(This is the last of the Story Notes from this weekend's posting of three microfiction stories.)
So I finally get to tell you about the writing of my own story "You Kids Get Off My Lawn!" (If you want to avoid spoilers, go back and read it -- it's microfiction, so it's super short.)
I started with a basic idea-generation exercise. The theme was "Spring Break" and it wasn't long before I wrote down the phrase "You kids get off my lawn!" I realized right away that all the conflict and tension I could possibly need were built into that. But since I was looking to write microfiction (a story of less than 500 words) I knew that it would end up a twist or revelation story.
Revelation stories are the most common story I find in the microfiction world, and, unfortunately, I find they tend to be very weak. Partly because they rely so much on that surprise ending. Of course, there isn't room for much more in a micro-story, and twist endings work well in jokes.... But I notice that, unlike a joke, many writers of microfiction tend to neglect the setup, and put their effort into hiding the twist.
I'll be honest here -- microfiction is no place for mystification. There isn't time for the audience to think the story through. At best, they'll think it through after reading, as with the Hemingway story.
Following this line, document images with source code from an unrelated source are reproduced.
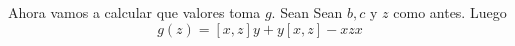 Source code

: \documentclass[a4paper,oneside,fleqn,11pt]{article}
\numberwithin{prop}{subsection}
\begin{document}
Ahora vamos a calcular que valores toma $g$. Sean Sean $b, c$ y $z$ como antes. Luego
\[
	g(z) = \left[x,z\right]y + y\left[x,z\right] - xzx
	\]


\end{document}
But a microfiction story is so short, we've barely started to think before you reveal the ending. That's not very satisfying.
The worst of this kind of story doesn't even try to mystify. In going for the gotcha, the writer writes something boring and ordinary. Like an all dialog story between two parents talking about their kid's grades, until it is revealed that they're really six-armed shark-toothed aliens who eat the head of the teacher in a single gulp. (Hint: if the point of the story is that these aliens otherwise act like regular parents LET US IN ON IT!!!! Then we can either we can laugh at the joke or get tense at the horrible possibilities. Otherwise there is no tension to release. There is only surprise and that's nothing.)
I knew that for this story to work for me, the tension had to come from the situation up front -- from what the audience knows and expects. It can't come from will be revealed, because the audience doesn't know that yet. At best it comes from the clues that lead them to guess.
I also decided that the core of the story is not the violence. So often dark microfiction takes the easy way out and ends with "... and then he chopped them to little bits." It's flat and it's obvious and it doesn't do the job, unless yo have a long and detailed set up to justify it.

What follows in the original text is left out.